Salzburg. Hail rips through the clouds and ricochets through the crack of the window, bouncing across the kitchen floor. I sit in the middle of the room, windows before and behind, waiting for the pot to boil, waiting for my body to settle into this place.

The sadness is greater here than it was in Scotland, since the break was so recent and under such unfortunate circumstances. Karl, my grandfather, moved here as a barber in 1935, and met and his wife-to-be, Emma, shortly after. Daughter of a tailor, sister to four sisters and three brothers, Emma worked in the dim light of the family home under the direction of her difficult father making jackets for the German army. They were Catholics, not Jews, which made them poor and safe. For young Karl and Emma, the future held hope and promise, a chance to move beyond the poverty of their upbringings. The German takeover of Austria meant that Karl was obliged to join the Nazi army, postponing their plans to marry. He was sent to the front line in Russia, where the fleas ate at his skin and no effect of layering his Fall-issue uniform could keep his body from freezing in the long winter of the war. He said he aimed to miss. He shot until he was shot in the arm, then in the ankle. I wonder if his arm was in motion at the time, waving the slow, white flag of surrender as the bullet passed clean through. A channel flooded with blood and carried him away, finally, from the front line that never advanced past Stalingrad. But when it was over and done and Karl had returned home to Emma, not even the joyful event of their first daughter could instill hope in him again, the refuse of the war too thick in his mind. Always, there was another enemy around the corner to take it all away anew. He was a frightened man, never sure of his decisions, and it was Australia first that promised to relieve his post-war anxiety, then later, Canada, the shore of Vancouver.
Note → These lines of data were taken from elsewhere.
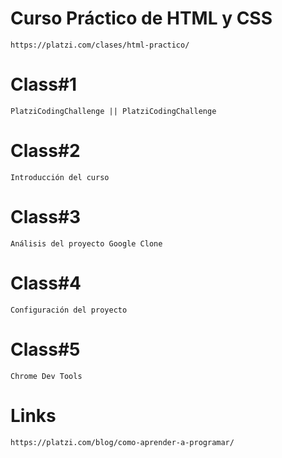 # Curso Práctico de HTML y CSS
    https://platzi.com/clases/html-practico/
# Class#1
    PlatziCodingChallenge || PlatziCodingChallenge
# Class#2
    Introducción del curso
# Class#3
    Análisis del proyecto Google Clone
# Class#4
    Configuración del proyecto
# Class#5
    Chrome Dev Tools
# Links
    https://platzi.com/blog/como-aprender-a-programar/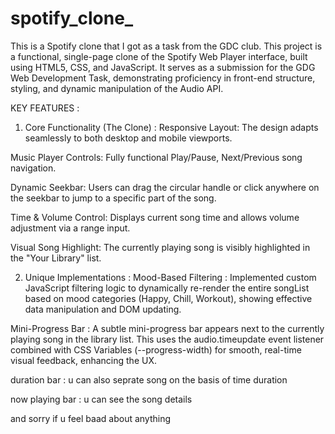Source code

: # spotify_clone_
This is a Spotify clone that I got as a task from the GDC club.
This project is a functional, single-page clone of the Spotify Web Player interface, built using HTML5, CSS, and JavaScript. It serves as a submission for the GDG Web Development Task, demonstrating proficiency in front-end structure, styling, and dynamic manipulation of the Audio API.

KEY FEATURES :

1) Core Functionality (The Clone) : 
Responsive Layout: The design adapts seamlessly to both desktop and mobile viewports.

Music Player Controls: Fully functional Play/Pause, Next/Previous song navigation.

Dynamic Seekbar: Users can drag the circular handle or click anywhere on the seekbar to jump to a specific part of the song.

Time & Volume Control: Displays current song time and allows volume adjustment via a range input.

Visual Song Highlight: The currently playing song is visibly highlighted in the "Your Library" list.

2) Unique Implementations : 
Mood-Based Filtering : Implemented custom JavaScript filtering logic to dynamically re-render the entire songList based on mood categories (Happy, Chill, Workout), showing effective data manipulation and DOM updating.

Mini-Progress Bar : A subtle mini-progress bar appears next to the currently playing song in the library list. This uses the audio.timeupdate event listener combined with CSS Variables (--progress-width) for smooth, real-time visual feedback, enhancing the UX.

duration bar : u can also seprate song on the basis of time duration

now playing bar : u can see the  song details 

and sorry if u feel baad about anything
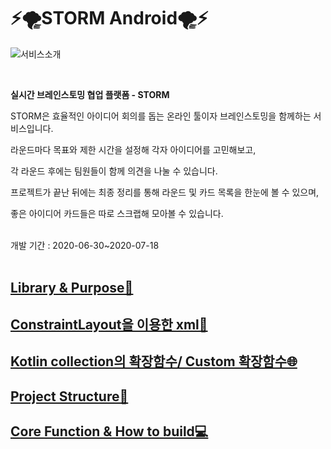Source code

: # ⚡️🌪STORM Android🌪⚡️

![서비스소개](https://user-images.githubusercontent.com/55133871/86811476-ec591d00-c0b8-11ea-971e-c78793429ae7.png)

<br>

**실시간 브레인스토밍 협업 플랫폼 - STORM**

STORM은 효율적인 아이디어 회의를 돕는 온라인 툴이자 브레인스토밍을 함께하는 서비스입니다.

라운드마다 목표와 제한 시간을 설정해 각자 아이디어를 고민해보고,

각 라운드 후에는 팀원들이 함께 의견을 나눌 수 있습니다.

프로젝트가 끝난 뒤에는 최종 정리를 통해 라운드 및 카드 목록을 한눈에 볼 수 있으며,

좋은 아이디어 카드들은 따로 스크랩해 모아볼 수 있습니다.

<br>
개발 기간 : 2020-06-30~2020-07-18
<br><br>



## [Library & Purpose📖](https://github.com/TEAMSTORMERS/STORM_Android/wiki/Library-&-Purpose%F0%9F%93%96)
## [ConstraintLayout을 이용한 xml🔗](https://github.com/TEAMSTORMERS/STORM_Android/wiki/(A-1%ED%95%AD%EB%AA%A9)-ConstraintLayout%EC%9D%84-%EC%9D%B4%EC%9A%A9%ED%95%9C-xml%F0%9F%94%97)

## [Kotlin collection의 확장함수/ Custom 확장함수🌐](https://github.com/TEAMSTORMERS/STORM_Android/wiki/Kotlin%ED%99%95%EC%9E%A5%ED%95%A8%EC%88%98-%EC%82%AC%EC%9A%A9)

## [Project Structure📐](https://github.com/TEAMSTORMERS/STORM_Android/wiki/(A-3%ED%95%AD%EB%AA%A9)-Project-Structure%F0%9F%93%90)

## [Core Function & How to build💻](https://github.com/TEAMSTORMERS/STORM_Android/wiki/(A-3%ED%95%AD%EB%AA%A9)-Core-Function-&-How-to-build%F0%9F%92%BB)
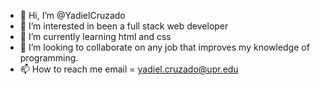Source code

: - 👋 Hi, I’m @YadielCruzado
- 👀 I’m interested in been a full stack web developer
- 🌱 I’m currently learning html and css
- 💞️ I’m looking to collaborate on any job that improves my knowledge of programming.
- 📫 How to reach me email = yadiel.cruzado@upr.edu

<!---
YadielCruzado/YadielCruzado is a ✨ special ✨ repository because its `README.md` (this file) appears on your GitHub profile.
You can click the Preview link to take a look at your changes.
--->
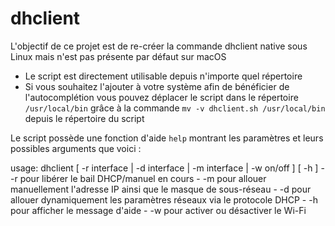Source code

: # dhclient

L'objectif de ce projet est de re-créer la commande dhclient native sous Linux mais n'est pas présente par défaut sur macOS

- Le script est directement utilisable depuis n'importe quel répertoire
- Si vous souhaitez l'ajouter à votre système afin de bénéficier de l'autocomplétion vous pouvez déplacer le script dans le répertoire `/usr/local/bin` grâce à la commande `mv -v dhclient.sh /usr/local/bin` depuis le répertoire du script

Le script possède une fonction d'aide `help` montrant les paramètres et leurs possibles arguments que voici :

usage: dhclient [ -r interface | -d interface | -m interface | -w on/off ] [ -h ]
        - -r pour libérer le bail DHCP/manuel en cours
        - -m pour allouer manuellement l'adresse IP ainsi que le masque de sous-réseau
        - -d pour allouer dynamiquement les paramètres réseaux via le protocole DHCP
        - -h pour afficher le message d'aide
	- -w pour activer ou désactiver le Wi-Fi
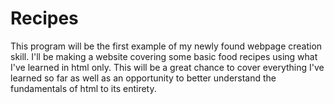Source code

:# Recipes
This program will be the first example of my newly found webpage creation skill.
I'll be making a website covering some basic food recipes using what I've learned in html only.
This will be a great chance to cover everything I've learned so far as well as an opportunity
to better understand the fundamentals of html to its entirety. 
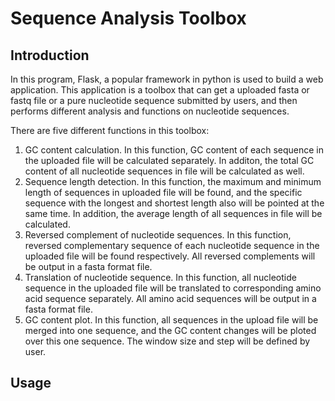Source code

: # Sequence Analysis Toolbox

## Introduction
In this program, Flask, a popular framework in python is used to build a web application. This application is a toolbox that can get a uploaded fasta or fastq file or a pure nucleotide sequence submitted by users, and then performs different analysis and functions on nucleotide sequences.  

There are five different functions in this toolbox:  
1) GC content calculation. In this function, GC content of each sequence in the uploaded file will be calculated separately. In additon, the total GC content of all nucleotide sequences in file will be calculated as well.  
2) Sequence length detection. In this function, the maximum and minimum length of sequences in uploaded file will be found, and the specific sequence with the longest and shortest length also will be pointed at the same time. In addition, the average length of all sequences in file will be calculated.  
3) Reversed complement of nucleotide sequences. In this function, reversed complementary sequence of each nucleotide sequence in the uploaded file will be found respectively. All reversed complements will be output in a fasta format file.  
4) Translation of nucleotide sequence. In this function, all nucleotide sequence in the uploaded file will be translated to corresponding amino acid sequence separately. All amino acid sequences will be output in a fasta format file.  
5) GC content plot. In this function, all sequences in the upload file will be merged into one sequence, and the GC content changes will be ploted over this one sequence. The window size and step will be defined by user.  
  
## Usage






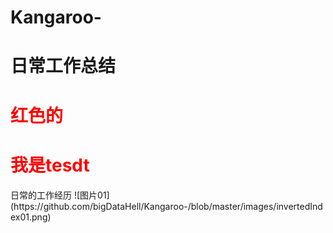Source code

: # Kangaroo-

# 日常工作总结
<div>
<h1 style="color:red" >红色的<h1>
<h1 style="color:red">我是tesdt</h1>
  </div>
日常的工作经历
  ![图片01](https://github.com/bigDataHell/Kangaroo-/blob/master/images/invertedIndex01.png)
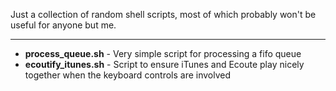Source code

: Just a collection of random shell scripts, most of which probably won't be useful for anyone but me.

---

* __process_queue.sh__ - Very simple script for processing a fifo queue
* __ecoutify_itunes.sh__ - Script to ensure iTunes and Ecoute play nicely together when the keyboard controls are involved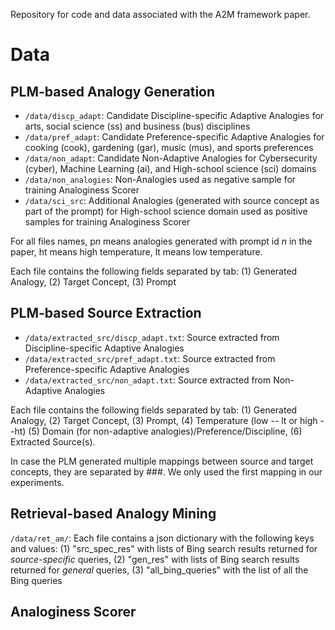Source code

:Repository for code and data associated with the A2M framework paper.

# Data

## PLM-based Analogy Generation

* `/data/discp_adapt`: Candidate Discipline-specific Adaptive Analogies for arts, social science (ss) and business (bus) disciplines
* `/data/pref_adapt`: Candidate Preference-specific Adaptive Analogies for cooking (cook), gardening (gar), music (mus), and sports preferences
* `/data/non_adapt`: Candidate Non-Adaptive Analogies for Cybersecurity (cyber), Machine Learning (ai), and High-school science (sci) domains
* `/data/non_analogies`: Non-Analogies used as negative sample for training Analoginess Scorer
* `/data/sci_src`: Additional Analogies (generated with source concept as part of the prompt) for High-school science domain used as positive samples for training Analoginess Scorer

For all files names, p<em>n</em> means analogies generated with prompt id <em>n</em> in the paper, ht means high temperature, lt means low temperature.

Each file contains the following fields separated by tab: (1) Generated Analogy, (2) Target Concept, (3) Prompt

## PLM-based Source Extraction

* `/data/extracted_src/discp_adapt.txt`: Source extracted from Discipline-specific Adaptive Analogies 
* `/data/extracted_src/pref_adapt.txt`: Source extracted from Preference-specific Adaptive Analogies
* `/data/extracted_src/non_adapt.txt`: Source extracted from Non-Adaptive Analogies

Each file contains the following fields separated by tab: (1) Generated Analogy, (2) Target Concept, (3) Prompt, (4) Temperature (low -- lt or high --ht) (5) Domain (for non-adaptive analogies)/Preference/Discipline, (6) Extracted Source(s). 

In case the PLM generated multiple mappings between source and target concepts, they are separated by ###. We only used the first mapping in our experiments.

## Retrieval-based Analogy Mining

`/data/ret_am/`: Each file contains a json dictionary with the following keys and values: (1) "src_spec_res" with lists of Bing search results returned for <em>source-specific</em> queries, (2) "gen_res" with lists of Bing search results returned for <em>general</em> queries, (3) "all_bing_queries" with the list of all the Bing queries 

## Analoginess Scorer

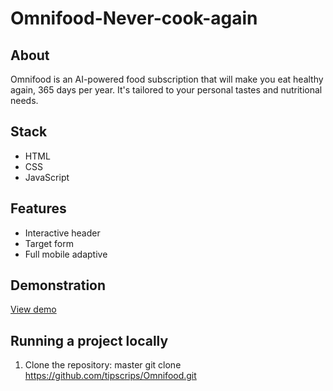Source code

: # Omnifood-Never-cook-again

## About
Omnifood is an AI-powered food subscription that will make you eat healthy again, 365 days per year. It's tailored to your personal tastes and nutritional needs.

## Stack
- HTML
- CSS
- JavaScript

## Features
- Interactive header
- Target form
- Full mobile adaptive

## Demonstration
[View demo](https://ezomni.netlify.app/)

## Running a project locally
1. Clone the repository:
   master git clone
   https://github.com/tipscrips/Omnifood.git
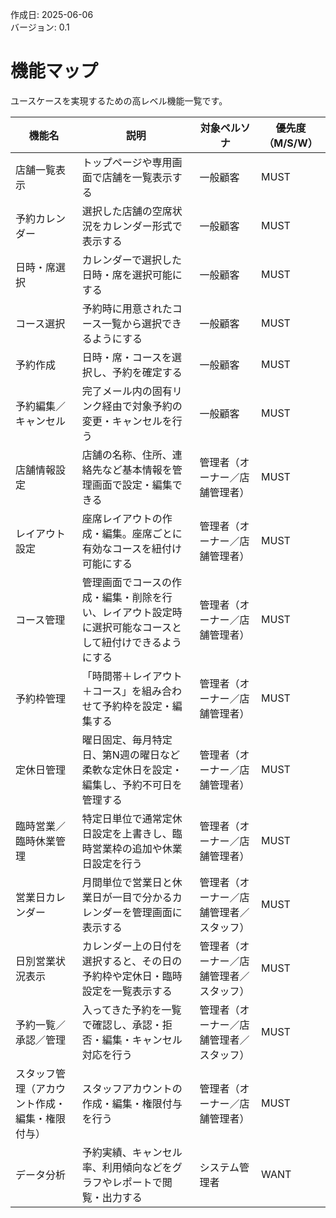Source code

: 作成日: 2025-06-06  
バージョン: 0.1
# 機能マップ

ユースケースを実現するための高レベル機能一覧です。

| 機能名                                   | 説明                                                                                                          | 対象ペルソナ                                   | 優先度（M/S/W） |
|----------------------------------------|-------------------------------------------------------------------------------------------------------------|--------------------------------------------|--------------|
| 店舗一覧表示                               | トップページや専用画面で店舗を一覧表示する                                                                            | 一般顧客                                         | MUST         |
| 予約カレンダー                             | 選択した店舗の空席状況をカレンダー形式で表示する                                                                        | 一般顧客                                         | MUST         |
| 日時・席選択                              | カレンダーで選択した日時・席を選択可能にする                                                                        | 一般顧客                                         | MUST         |
| コース選択                                | 予約時に用意されたコース一覧から選択できるようにする                                                                     | 一般顧客                                         | MUST         |
| 予約作成                                | 日時・席・コースを選択し、予約を確定する                                                                              | 一般顧客                                         | MUST         |
| 予約編集／キャンセル                         | 完了メール内の固有リンク経由で対象予約の変更・キャンセルを行う                                                            | 一般顧客                                         | MUST         |
| 店舗情報設定                               | 店舗の名称、住所、連絡先など基本情報を管理画面で設定・編集できる                                                         | 管理者（オーナー／店舗管理者）                         | MUST         |
| レイアウト設定                             | 座席レイアウトの作成・編集。座席ごとに有効なコースを紐付け可能にする                                                        | 管理者（オーナー／店舗管理者）                         | MUST         |
| コース管理                                | 管理画面でコースの作成・編集・削除を行い、レイアウト設定時に選択可能なコースとして紐付けできるようにする                                | 管理者（オーナー／店舗管理者）                         | MUST         |
| 予約枠管理                                | 「時間帯＋レイアウト＋コース」を組み合わせて予約枠を設定・編集する                                             | 管理者（オーナー／店舗管理者）                         | MUST         |
| 定休日管理                                | 曜日固定、毎月特定日、第N週の曜日など柔軟な定休日を設定・編集し、予約不可日を管理する                                | 管理者（オーナー／店舗管理者）                         | MUST         |
| 臨時営業／臨時休業管理                       | 特定日単位で通常定休日設定を上書きし、臨時営業枠の追加や休業日設定を行う                                          | 管理者（オーナー／店舗管理者）                         | MUST         |
| 営業日カレンダー                            | 月間単位で営業日と休業日が一目で分かるカレンダーを管理画面に表示する                                                   | 管理者（オーナー／店舗管理者／スタッフ）                 | MUST         |
| 日別営業状況表示                            | カレンダー上の日付を選択すると、その日の予約枠や定休日・臨時設定を一覧表示する                                         | 管理者（オーナー／店舗管理者／スタッフ）                 | MUST         |
| 予約一覧／承認／管理                         | 入ってきた予約を一覧で確認し、承認・拒否・編集・キャンセル対応を行う                                                    | 管理者（オーナー／店舗管理者／スタッフ）                 | MUST         |
| スタッフ管理（アカウント作成・編集・権限付与）       | スタッフアカウントの作成・編集・権限付与を行う                                                                      | 管理者（オーナー／店舗管理者）                         | MUST         |
| データ分析                                | 予約実績、キャンセル率、利用傾向などをグラフやレポートで閲覧・出力する                                              | システム管理者                                       | WANT         |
Karl Thüringer is gone now from this world, having passed slowly after the death of his DSC00583Emma. But he brought me here, years ago, and showed me the way the city unfolds from the stones of the Mönchsberg, how it’s avenues pass like arteries through the buildings of the old city, how the beer foams up to its one-litre lip, how to shop, how to sit, how to enjoy einen kaffee. Looking around, I am again pestered by this question of why?,  the maternal echoing the paternal of weeks ago. Why? presses hardest when there is something yet attractive on the left end of the migration. Salzburg is a quaint, small city, full of friendly people and surrounded by a haven of mountains. It contributes a unique expression to the Austrian façade, and has it’s own dialect and sensibilities. It is not Vienna, not Germany, it is itself, a place rich in music, fashion, celebration and the great outdoors. Why leave?

I find myself suddenly bored with this line of questioning. What is the fascination with nationality in the first place? What is it about the past that begs to be inhabited (in some small part) by our memory? Why do we North Americans continually iterate our ancestry, as if by rote we’ll be able to claim the particularities of the culture of our ancestors? Who cares? Why does it matter? Why is it not enough to be from Winnipeg? Why must I be from Winnipeg-Abbotsford-Vancouver-Austria-Scotland?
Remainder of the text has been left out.